Compact static perfect fluid space-times and quasi-Einstein manifolds with boundary

Abstract

The purpose of this work is to study compact manifolds with boundary from the point of view of two distinct structures. In the first part, we investigate the geometry of static perfect fluid space-time on compact manifolds with boundary. We use the generalized Reilly’s formula to establish a geometric inequality for a static perfect fluid space-time involving the area of the boundary and its volume. Moreover, we obtain new boundary estimates for this space. One of the boundary estimates is obtained in terms of the Brown-York mass. In addition, we provide a new (simply connected) counterexample to the Cosmic no-hair conjecture for arbitrary dimension n ≥ 4. At the second part of this work, we turn our attention to the geometry of compact quasi-Einstein manifolds with boundary.

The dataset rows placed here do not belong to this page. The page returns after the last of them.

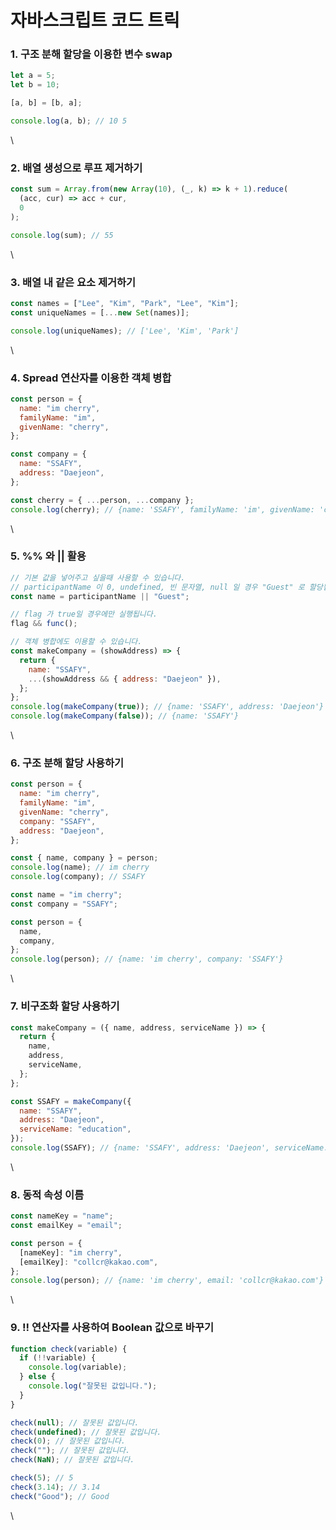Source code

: # 자바스크립트 코드 트릭

### 1. 구조 분해 할당을 이용한 변수 swap

```javascript
let a = 5;
let b = 10;

[a, b] = [b, a];

console.log(a, b); // 10 5
```

\


### 2. 배열 생성으로 루프 제거하기

```javascript
const sum = Array.from(new Array(10), (_, k) => k + 1).reduce(
  (acc, cur) => acc + cur,
  0
);

console.log(sum); // 55
```

\


### 3. 배열 내 같은 요소 제거하기

```javascript
const names = ["Lee", "Kim", "Park", "Lee", "Kim"];
const uniqueNames = [...new Set(names)];

console.log(uniqueNames); // ['Lee', 'Kim', 'Park']
```

\


### 4. Spread 연산자를 이용한 객체 병합

```javascript
const person = {
  name: "im cherry",
  familyName: "im",
  givenName: "cherry",
};

const company = {
  name: "SSAFY",
  address: "Daejeon",
};

const cherry = { ...person, ...company };
console.log(cherry); // {name: 'SSAFY', familyName: 'im', givenName: 'cherry', address: 'Daejeon'}
```

\


### 5. %% 와 || 활용

```javascript
// 기본 값을 넣어주고 싶을때 사용할 수 있습니다.
// participantName 이 0, undefined, 빈 문자열, null 일 경우 "Guest" 로 할당됩니다.
const name = participantName || "Guest";

// flag 가 true일 경우에만 실행됩니다.
flag && func();

// 객체 병합에도 이용할 수 있습니다.
const makeCompany = (showAddress) => {
  return {
    name: "SSAFY",
    ...(showAddress && { address: "Daejeon" }),
  };
};
console.log(makeCompany(true)); // {name: 'SSAFY', address: 'Daejeon'}
console.log(makeCompany(false)); // {name: 'SSAFY'}
```

\


### 6. 구조 분해 할당 사용하기

```javascript
const person = {
  name: "im cherry",
  familyName: "im",
  givenName: "cherry",
  company: "SSAFY",
  address: "Daejeon",
};

const { name, company } = person;
console.log(name); // im cherry
console.log(company); // SSAFY
```

```javascript
const name = "im cherry";
const company = "SSAFY";

const person = {
  name,
  company,
};
console.log(person); // {name: 'im cherry', company: 'SSAFY'}
```

\


### 7. 비구조화 할당 사용하기

```javascript
const makeCompany = ({ name, address, serviceName }) => {
  return {
    name,
    address,
    serviceName,
  };
};

const SSAFY = makeCompany({
  name: "SSAFY",
  address: "Daejeon",
  serviceName: "education",
});
console.log(SSAFY); // {name: 'SSAFY', address: 'Daejeon', serviceName: 'education'}
```

\


### 8. 동적 속성 이름

```javascript
const nameKey = "name";
const emailKey = "email";

const person = {
  [nameKey]: "im cherry",
  [emailKey]: "collcr@kakao.com",
};
console.log(person); // {name: 'im cherry', email: 'collcr@kakao.com'}
```

\


### 9. !! 연산자를 사용하여 Boolean 값으로 바꾸기

```javascript
function check(variable) {
  if (!!variable) {
    console.log(variable);
  } else {
    console.log("잘못된 값입니다.");
  }
}

check(null); // 잘못된 값입니다.
check(undefined); // 잘못된 값입니다.
check(0); // 잘못된 값입니다.
check(""); // 잘못된 값입니다.
check(NaN); // 잘못된 값입니다.

check(5); // 5
check(3.14); // 3.14
check("Good"); // Good
```

\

We establish the possible values for the constant scalar curvature of a compact quasi-Einstein manifold with boundary. Moreover, we show that a 3-dimensional simply connected compact m-quasi-Einstein manifold with boundary and constant scalar curvature must be isometric, up to scaling, to either the standard hemisphere S3+, or the cylinder I × S2 with the product metric, where I is a closed interval. For dimension n = 4, we prove that a 4-dimensional simply connected compact m-quasi-Einstein manifold M 4 with boundary and constant scalar curvature is isometric, up to scaling, to either the standard hemisphere S4+, or the cylinder I × S3 with the product metric, or the product space S2+ × S2 with the doubly warped product metric. Other results for dimension greater than or equal to 5 are also discussed.